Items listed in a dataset
= = = =
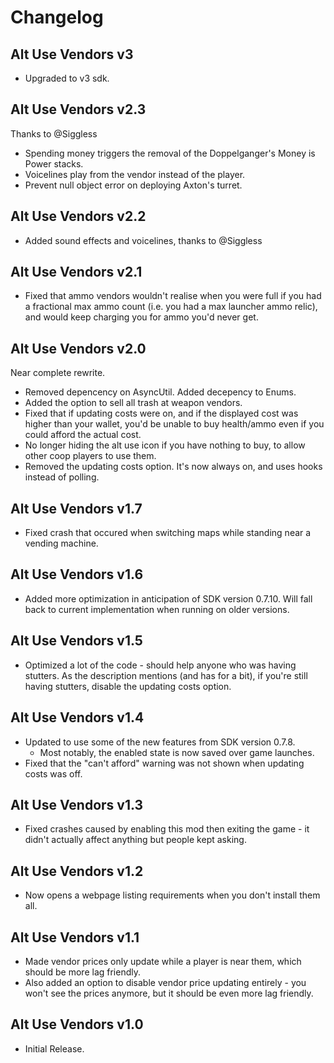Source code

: # Changelog

## Alt Use Vendors v3
- Upgraded to v3 sdk.

## Alt Use Vendors v2.3
Thanks to @Siggless

- Spending money triggers the removal of the Doppelganger's Money is Power stacks.
- Voicelines play from the vendor instead of the player.
- Prevent null object error on deploying Axton's turret.

## Alt Use Vendors v2.2
- Added sound effects and voicelines, thanks to @Siggless

## Alt Use Vendors v2.1
- Fixed that ammo vendors wouldn't realise when you were full if you had a fractional max ammo count (i.e. you had a max launcher ammo relic), and would keep charging you for ammo you'd never get.

## Alt Use Vendors v2.0
Near complete rewrite.
- Removed depencency on AsyncUtil. Added decepency to Enums.
- Added the option to sell all trash at weapon vendors.
- Fixed that if updating costs were on, and if the displayed cost was higher than your wallet, you'd be unable to buy health/ammo even if you could afford the actual cost.
- No longer hiding the alt use icon if you have nothing to buy, to allow other coop players to use them.
- Removed the updating costs option. It's now always on, and uses hooks instead of polling.

## Alt Use Vendors v1.7
- Fixed crash that occured when switching maps while standing near a vending machine.

## Alt Use Vendors v1.6
- Added more optimization in anticipation of SDK version 0.7.10. Will fall back to current implementation when running on older versions.

## Alt Use Vendors v1.5
- Optimized a lot of the code - should help anyone who was having stutters.
  As the description mentions (and has for a bit), if you're still having stutters, disable the updating costs option.

## Alt Use Vendors v1.4
- Updated to use some of the new features from SDK version 0.7.8.
  - Most notably, the enabled state is now saved over game launches.
- Fixed that the "can't afford" warning was not shown when updating costs was off.

## Alt Use Vendors v1.3
- Fixed crashes caused by enabling this mod then exiting the game - it didn't actually affect anything but people kept asking.

## Alt Use Vendors v1.2
- Now opens a webpage listing requirements when you don't install them all.

## Alt Use Vendors v1.1
- Made vendor prices only update while a player is near them, which should be more lag friendly.
- Also added an option to disable vendor price updating entirely - you won't see the prices anymore, but it should be even more lag friendly.

## Alt Use Vendors v1.0
- Initial Release.
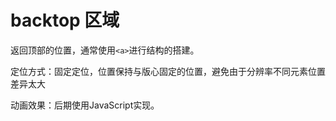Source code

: # backtop 区域

返回顶部的位置，通常使用`<a>`进行结构的搭建。

定位方式：固定定位，位置保持与版心固定的位置，避免由于分辨率不同元素位置差异太大

动画效果：后期使用JavaScript实现。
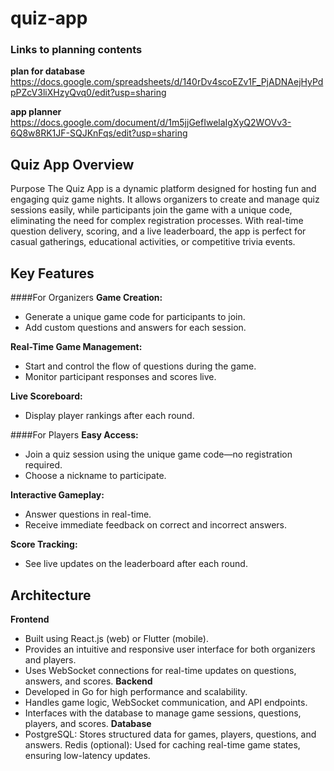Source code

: # quiz-app

### Links to planning contents 

**plan for database** 
https://docs.google.com/spreadsheets/d/140rDv4scoEZv1F_PjADNAejHyPdpPZcV3liXHzyQvq0/edit?usp=sharing

**app planner**
https://docs.google.com/document/d/1m5jjGefIwelaIgXyQ2WOVv3-6Q8w8RK1JF-SQJKnFqs/edit?usp=sharing

## Quiz App Overview
Purpose
The Quiz App is a dynamic platform designed for hosting fun and engaging quiz game nights. It allows organizers to create and manage quiz sessions easily, while participants join the game with a unique code, eliminating the need for complex registration processes. With real-time question delivery, scoring, and a live leaderboard, the app is perfect for casual gatherings, educational activities, or competitive trivia events.

## Key Features

####For Organizers
**Game Creation:**
- Generate a unique game code for participants to join.
- Add custom questions and answers for each session.

**Real-Time Game Management:**
- Start and control the flow of questions during the game.
- Monitor participant responses and scores live.

**Live Scoreboard:**
- Display player rankings after each round.

####For Players
**Easy Access:**
- Join a quiz session using the unique game code—no registration required.
- Choose a nickname to participate.

**Interactive Gameplay:**
- Answer questions in real-time.
- Receive immediate feedback on correct and incorrect answers.

**Score Tracking:**
- See live updates on the leaderboard after each round.

## Architecture

**Frontend**
  - Built using React.js (web) or Flutter (mobile).
  - Provides an intuitive and responsive user interface for both organizers and players.
  - Uses WebSocket connections for real-time updates on questions, answers, and scores.
**Backend**
  - Developed in Go for high performance and scalability.
  - Handles game logic, WebSocket communication, and API endpoints.
  - Interfaces with the database to manage game sessions, questions, players, and scores.
**Database**
  - PostgreSQL:
      Stores structured data for games, players, questions, and answers.
      Redis (optional):
      Used for caching real-time game states, ensuring low-latency updates.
= = = =
Directions
Output only an exact transcription of the lines above from the one with "- No longer" up to and including the one with "- Fixed crash that".

Exercise output
- No longer hiding the alt use icon if you have nothing to buy, to allow other coop players to use them.
- Removed the updating costs option. It's now always on, and uses hooks instead of polling.

## Alt Use Vendors v1.7
- Fixed crash that occured when switching maps while standing near a vending machine.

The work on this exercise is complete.